Alex Craft
Alex Craft

Reputation: 15336

TypeScript polymorphic return type

Let's say we want to implement data types hierarchy, what type should be used?

interface Collection<T> {
  map(f: (v: T) => T): ???
}

interface Array<T> extends Collection<T> {
  map(f: (v: T) => T): ??? { return new Array<T>() }
}

interface LinkedList<T> extends Collection<T> {
  map(f: (v: T) => T): ??? { return new LinkedList<T>() }
}

Polymorhping this is not working

interface Collection<T> {
  map(f: (v: T) => T): this
}

interface Array<T> extends Collection<T> {
  map(f: (v: T) => T): this { return new Array<T> }
  // ^ error `Error: type Array<T> is not assignable to type this`
}

Upvotes: 2

Views: 1459

Answers (2)

Karol Majewski
Karol Majewski

Reputation: 25790

If I understand correctly, what you're looking for is f-bounded polymorphism (“overloading this”).

interface Collection<T> {
  map(this: Collection<T>, f: (v: T) => T): this;
}

The type of this is always used as the first parameter.
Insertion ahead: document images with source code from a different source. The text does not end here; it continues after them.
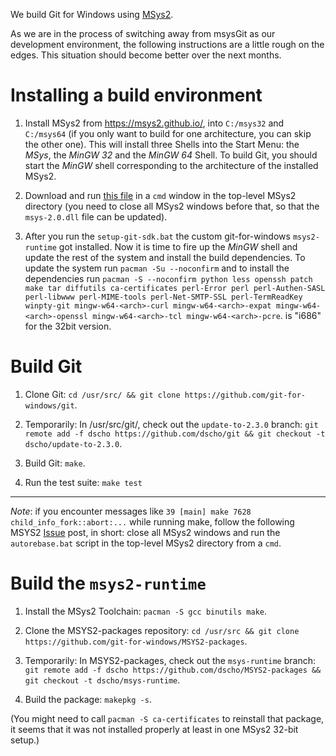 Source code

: We build Git for Windows using [MSys2](https://msys2.github.io/).

As we are in the process of switching away from msysGit as our development environment, the following instructions are a little rough on the edges. This situation should become better over the next months.

# Installing a build environment

1. Install MSys2 from https://msys2.github.io/, into `C:/msys32` and `C:/msys64` (if you only want to build for one architecture, you can skip the other one). This will install three Shells into the Start Menu: the *MSys*, the *MinGW 32* and the *MinGW 64* Shell. To build Git, you should start the *MinGW* shell corresponding to the architecture of the installed MSys2.

2. Download and run [this file](https://raw.githubusercontent.com/git-for-windows/build-extra/master/setup-git-sdk.bat) in a `cmd` window in the top-level MSys2 directory (you need to close all MSys2 windows before that, so that the `msys-2.0.dll` file can be updated).

3. After you run the `setup-git-sdk.bat` the custom git-for-windows `msys2-runtime` got installed. Now it is time to fire up the *MinGW* shell and update the rest of the system and install the build dependencies. To update the system run `pacman -Su --noconfirm` and to install the dependencies run `pacman -S --noconfirm python less openssh patch make tar diffutils ca-certificates perl-Error perl perl-Authen-SASL perl-libwww perl-MIME-tools perl-Net-SMTP-SSL perl-TermReadKey winpty-git mingw-w64-<arch>-curl mingw-w64-<arch>-expat mingw-w64-<arch>-openssl mingw-w64-<arch>-tcl mingw-w64-<arch>-pcre`. <arch> is "i686" for the 32bit version.

# Build Git

1. Clone Git: `cd /usr/src/ && git clone https://github.com/git-for-windows/git`.

2. Temporarily: In /usr/src/git/, check out the `update-to-2.3.0` branch: `git remote add -f dscho https://github.com/dscho/git && git checkout -t dscho/update-to-2.3.0`.

3. Build Git: `make`.

4. Run the test suite: `make test`

***

_Note_: if you encounter messages like `39 [main] make 7628 child_info_fork::abort:...` while running make, follow the following MSYS2 [Issue](http://sourceforge.net/p/msys2/tickets/74/) post, in short: close all MSys2 windows and run the `autorebase.bat` script in the top-level MSys2 directory from a `cmd`.

# Build the `msys2-⁠runtime`

1. Install the MSys2 Toolchain: `pacman -⁠S gcc binutils make`.

2. Clone the MSYS2-packages repository: `cd /usr/src && git clone https://github.com/git-for-windows/MSYS2-packages`.

3. Temporarily: In MSYS2-packages, check out the `msys-runtime` branch: `git remote add -f dscho https://github.com/dscho/MSYS2-packages && git checkout -t dscho/msys-runtime`.

4. Build the package: `makepkg -⁠s`.

(You might need to call `pacman -S ca-certificates` to reinstall that package, it seems that it was not installed properly at least in one MSys2 32-bit setup.)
Notice we can add more overloads. For example, to transform a Collection<number> into a Collection<string>, we could do:

interface Collection<T> {
  map(this: Collection<T>, f: (v: T) => T): this;
  map<U>(this: Collection<T>, f: (v: T) => U): Collection<U>;
}

Usage:

declare const collection: Collection<number>;

collection.map(x => x.toString())

Upvotes: 1

Titian Cernicova-Dragomir
Titian Cernicova-Dragomir

Reputation: 249636

The honest use of polymorphic this is when you are actually returning this. Consider the following classes

export interface Collection<T> {
  map(f: (v: T) => T): this
}

class Array<T> implements Collection<T> {
  map(f: (v: T) => T): this { return new Array<T>() as this; }
}

class MyArray<T> extends Array<T>{ }

new MyArray().map(o=> true) instanceof MyArray // false, but map returns MyArray

Nothing forces MyArray to override map and return a correct instance, so when calling map on MyArray we still get an instance of Array (somewhat surprisingly I might say).

That being said there is not good way to model this in the type system, that is a class that when derived must implement a specific method without the class being abstract.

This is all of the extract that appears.